However, a read can – in principle – get aligned to two different transcripts with the same score. Earlier studies have shown that since sequencing is performed from the 3’ to the 5’ end, there is a certain bias towards the 3’ end of the transcripts [35], i.e, more reads are expected to come from a region near the 3’ end of a transcript. We observed the same effect as the density of reads was higher towards the 3’ end of the transcripts as compared to the 5’ end (Supp Fig.S1 and S2). Hence, in the scenario where a read is aligned to two transcripts with the same score, we assigned the read to the transcript whose 3’ end is closest to the 3’ end of the read. AERON assumes that each long read represents an individual transcript molecule.
The final quantification of transcript t is done by simply counting the number of reads assigned to it and converting the count into Transcripts Per Million (TPM) values (Fig. 1d). Gene-level quantification is achieved by summing up the TPM values for all the transcripts belonging to a gene.
Comparison of sequencing protocols
Sequencing of a transcriptome generally involves synthesizing the complementary DNA (cDNA) and amplifying the cDNA using PCR. An alternative protocol is to directly synthesize the single stranded RNA (DirectRNA) [36]. To measure the performance of AERON on data generated from the above two protocols, we downloaded two ONT datasets from the NA12878 cell line [37]. The first contained 15M sequences obtained using the cDNA protocol and the second 10M sequences obtained using the DirectRNA protocol. We ran AERON on these two datasets separately. As expected, a higher density of reads in both datasets aligned closer to the 3’ end of the transcript (Supp. Fig. S2). This 3’ bias was stronger in alignments of DirectRNA reads as compared to reads from the cDNA dataset.

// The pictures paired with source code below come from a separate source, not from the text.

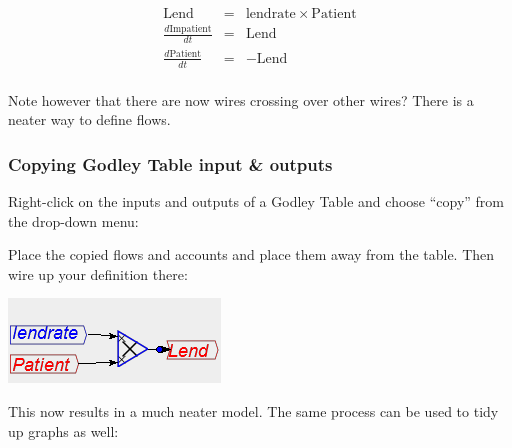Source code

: \begin{eqnarray*}
\mathrm{Lend} & = & \mathrm{lendrate}\times\mathrm{Patient}\\
\frac{d\mathrm{Impatient}}{dt} & = & \mathrm{Lend}\\
\frac{d\mathrm{Patient}}{dt} & = & -\mathrm{Lend}\\
\end{eqnarray*}

Note however that there are now wires crossing over other wires? There
is a neater way to define flows.

\subsubsection{Copying Godley Table input \& outputs}

Right-click on the inputs and outputs of a Godley Table and choose
``copy'' from the drop-down menu:
\begin{center}
\par\end{center}

Place the copied flows and accounts and place them away from the table.
Then wire up your definition there:
\begin{center}
\includegraphics{images/NewItem154} 
\par\end{center}

This now results in a much neater model. The same process can be used
to tidy up graphs as well:
\begin{center}
\par\end{center}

Further, we computed the expression levels of all known Ensembl genes and transcripts (version 92) for both datasets. Out of 58,336 annotated Ensembl genes, 28,584 and 28,021 genes were identified using the cDNA and DirecRNA dataset, respectively. 25,823 genes were commonly identified in both. Similarly, out of 203,675 annotated transcripts, 102,748 and 107,030 transcripts were identified from the DirectRNA and cDNA subset, respectively. 85,697 transcripts were commonly detected in both. Figure 2 shows a comparison between the protocols at gene and transcript level. We found gene expression levels to be highly correlated across the protocols (Spearman r=0.90). Expectedly, at the transcript level, the correlation between the expression estimates from the two protocol was lower, but still in reasonable agreement (Spearman r=0.68, Figure 2b). Further, we randomly divided the reads of NA12878 dataset into three subsets and ran AERON on the three subsets seperately with default parameters. We calculated the gene level and transcript level expression for the three subsets. We found both the gene level and transcript level estimates to be highly correlated to each other (Supp. Fig. S2 and S3). Based on the above experiments we were able to assert the fact that ONT data quantified using AERON produces reproducible quantification.

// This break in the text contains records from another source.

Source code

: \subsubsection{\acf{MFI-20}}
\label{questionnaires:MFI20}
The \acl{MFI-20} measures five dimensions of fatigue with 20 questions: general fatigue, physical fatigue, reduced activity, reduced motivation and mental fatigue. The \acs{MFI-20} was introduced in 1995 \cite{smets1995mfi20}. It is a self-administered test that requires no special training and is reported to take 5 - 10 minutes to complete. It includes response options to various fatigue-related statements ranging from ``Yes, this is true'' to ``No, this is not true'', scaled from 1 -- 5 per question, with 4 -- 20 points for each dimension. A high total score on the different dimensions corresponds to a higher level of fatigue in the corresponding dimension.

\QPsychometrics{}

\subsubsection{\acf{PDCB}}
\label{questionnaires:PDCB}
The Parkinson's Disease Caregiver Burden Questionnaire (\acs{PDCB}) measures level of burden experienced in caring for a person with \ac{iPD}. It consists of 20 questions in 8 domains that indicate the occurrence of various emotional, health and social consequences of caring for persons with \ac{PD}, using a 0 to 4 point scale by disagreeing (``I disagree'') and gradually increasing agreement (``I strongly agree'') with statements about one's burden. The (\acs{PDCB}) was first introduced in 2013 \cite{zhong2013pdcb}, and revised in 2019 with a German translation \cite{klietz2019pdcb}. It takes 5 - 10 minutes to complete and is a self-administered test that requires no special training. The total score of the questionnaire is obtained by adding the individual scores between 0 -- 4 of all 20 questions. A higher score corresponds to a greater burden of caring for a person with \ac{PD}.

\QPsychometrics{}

Comparison with other methods
To further test the performance of AERON, we generated 2M ONT reads from the K562 cell line. We aligned and quantified the NA12878 and K562 reads against the human Ensembl transcriptome. In the K562 dataset, more than 80% of the reads were aligned with a median length of 398. For NA12878, 96% of the reads were aligned to the transcripts with a median length of 776. As expected, many of the unaligned reads were either short in length or contained many low quality bases, which suggests they contain too many errors to determine their origin correctly (Supp. Fig. S5).
In order to compare estimates from AERON and Minimap2 [19] using our long read datasets, we computed an additional estimate of gene and transcript expression for both cell lines from short read Illumina data using Salmon [10], see Methods. Taking the Salmon estimates as reference allowed us to calculate Spearman correlation and absolute error values (MARD scores, see Methods). In these comparisons we considered all genes and transcripts present in the human genome according to ENSEMBL annotation (v92). We summarized the results in Table 1. For the K562 dataset, AERON is able to assign approximately 50% more reads to genes as compared to Minimap2. For the complete NA12878 dataset, AERON is able to assign 3% more reads than Minimap2. AERON shows better correlation and error rates, i.e, lower MARD scores than Minimap2 when compared to short read gene expression estimates for both datasets.

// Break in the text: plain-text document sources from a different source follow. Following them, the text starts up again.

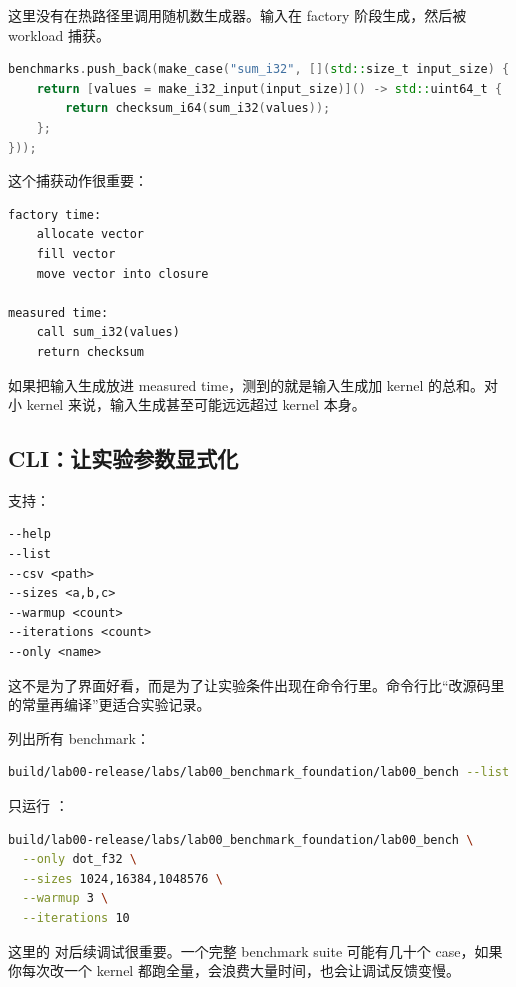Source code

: 这里没有在热路径里调用随机数生成器。输入在 factory 阶段生成，然后被 workload 捕获。

\begin{lstlisting}[language=C++]
benchmarks.push_back(make_case("sum_i32", [](std::size_t input_size) {
    return [values = make_i32_input(input_size)]() -> std::uint64_t {
        return checksum_i64(sum_i32(values));
    };
}));
\end{lstlisting}

这个捕获动作很重要：

\begin{lstlisting}
factory time:
    allocate vector
    fill vector
    move vector into closure

measured time:
    call sum_i32(values)
    return checksum
\end{lstlisting}

如果把输入生成放进 measured time，测到的就是输入生成加 kernel 的总和。对小 kernel 来说，输入生成甚至可能远远超过 kernel 本身。

\subsection{CLI：让实验参数显式化}

 支持：

\begin{lstlisting}
--help
--list
--csv <path>
--sizes <a,b,c>
--warmup <count>
--iterations <count>
--only <name>
\end{lstlisting}

这不是为了界面好看，而是为了让实验条件出现在命令行里。命令行比“改源码里的常量再编译”更适合实验记录。

列出所有 benchmark：

\begin{lstlisting}[language=bash]
build/lab00-release/labs/lab00_benchmark_foundation/lab00_bench --list
\end{lstlisting}

只运行 ：

\begin{lstlisting}[language=bash]
build/lab00-release/labs/lab00_benchmark_foundation/lab00_bench \
  --only dot_f32 \
  --sizes 1024,16384,1048576 \
  --warmup 3 \
  --iterations 10
\end{lstlisting}

这里的  对后续调试很重要。一个完整 benchmark suite 可能有几十个 case，如果你每次改一个 kernel 都跑全量，会浪费大量时间，也会让调试反馈变慢。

Figure 3 shows a scatterplot of gene expression estimates of AERON (Fig. 3a,c) and Minimap2 (Fig. 3b,d) against the short read estimates (y-axis). For this plot, we only take the genes which had non-zero expression estimate either by AERON or by Minimap2. We observe that, for both datasets, AERON is able to assign reads to the correct gene, resulting in a majority of points being located close to the diagonal. Moreover, we see that AERON is able to detect more genes in lower range of expression (1-5 TPM) as compared to Minimap2. Similar behavior was observed at transcript level, but the correlation values between the expression estimates from long read data and estimates from short reads were lower (Supp. table S1). Beyond challenges to do transcript quantification from short reads, a possible reason for this might be the presence of a high number of short transcripts against which no reads are mapped. To test this hypothesis, we filtered out all the transcripts below a length cutoff from our correlation analysis experiment. As expected, when we remove short transcripts, the correlation improves for both datasets supporting our hypothesis. For a range of transcript length cutoff of 0-10000bps, the correlation improved from 0.29 to 0.64 for K562 cell line and 0.27 to 0.74 for NA12878 dataset(Supp. Fig. S6).
Fusion simulation
The previous experiments underline that AERON is able to align noisy long RNA reads to transcripts accurately. Motivated by a lack of approaches that enable fusion-gene detection with long reads and the high relevance of fusion genes, we implemented a fusion detection method. Figure 4 shows an overview of the pipeline. There are three main steps in the fusion detection pipeline: First, partial alignments from the reads provide tentative fusions. Next, the reads are re-aligned to fusion graphs derived from the tentative fusions. Finally, the alignments to the fusion graphs are compared with alignments to gene-exon graphs to provide a fusion score for each read. Each of the steps produces a list of fusion event candidates, with the later steps filtering out candidates from the previous steps. The methods section describes the individual steps in more detail.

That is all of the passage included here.